== TO DO ==
Your task is to transcribe the entries below exactly, from their first line down to the line containing "# 🍽️ Restaurant POS & Self-Service Kiosk", and to stop there.

---------- EXTRACTED DATA ----------

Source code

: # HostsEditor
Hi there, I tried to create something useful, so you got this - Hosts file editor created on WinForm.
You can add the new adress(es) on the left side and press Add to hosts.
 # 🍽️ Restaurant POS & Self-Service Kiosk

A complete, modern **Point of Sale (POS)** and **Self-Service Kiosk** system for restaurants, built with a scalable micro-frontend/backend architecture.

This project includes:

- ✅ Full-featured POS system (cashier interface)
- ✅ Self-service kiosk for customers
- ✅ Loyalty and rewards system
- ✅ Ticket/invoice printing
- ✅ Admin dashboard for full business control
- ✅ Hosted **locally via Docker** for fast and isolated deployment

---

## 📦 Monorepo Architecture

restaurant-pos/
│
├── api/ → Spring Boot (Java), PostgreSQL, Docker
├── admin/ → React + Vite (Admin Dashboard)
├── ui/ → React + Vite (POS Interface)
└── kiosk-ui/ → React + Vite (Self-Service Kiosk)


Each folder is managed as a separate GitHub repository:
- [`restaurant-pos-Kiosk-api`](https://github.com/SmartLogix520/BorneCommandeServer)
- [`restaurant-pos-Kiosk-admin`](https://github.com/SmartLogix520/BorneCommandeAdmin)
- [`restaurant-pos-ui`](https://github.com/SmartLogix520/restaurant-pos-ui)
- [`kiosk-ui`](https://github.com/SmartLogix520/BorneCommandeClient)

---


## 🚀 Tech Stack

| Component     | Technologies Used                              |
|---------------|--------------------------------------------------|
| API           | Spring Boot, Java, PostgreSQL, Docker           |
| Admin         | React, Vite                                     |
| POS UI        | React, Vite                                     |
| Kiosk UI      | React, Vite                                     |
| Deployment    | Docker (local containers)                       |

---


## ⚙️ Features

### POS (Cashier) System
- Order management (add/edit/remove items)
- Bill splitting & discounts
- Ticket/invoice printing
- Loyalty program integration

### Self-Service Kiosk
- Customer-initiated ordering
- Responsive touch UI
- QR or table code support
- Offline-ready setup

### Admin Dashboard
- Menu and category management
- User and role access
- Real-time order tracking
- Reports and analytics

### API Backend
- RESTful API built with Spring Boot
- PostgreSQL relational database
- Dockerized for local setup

----------

== EXERCISE ANSWER ==
Source code

: # HostsEditor
Hi there, I tried to create something useful, so you got this - Hosts file editor created on WinForm.
You can add the new adress(es) on the left side and press Add to hosts.
 # 🍽️ Restaurant POS & Self-Service Kiosk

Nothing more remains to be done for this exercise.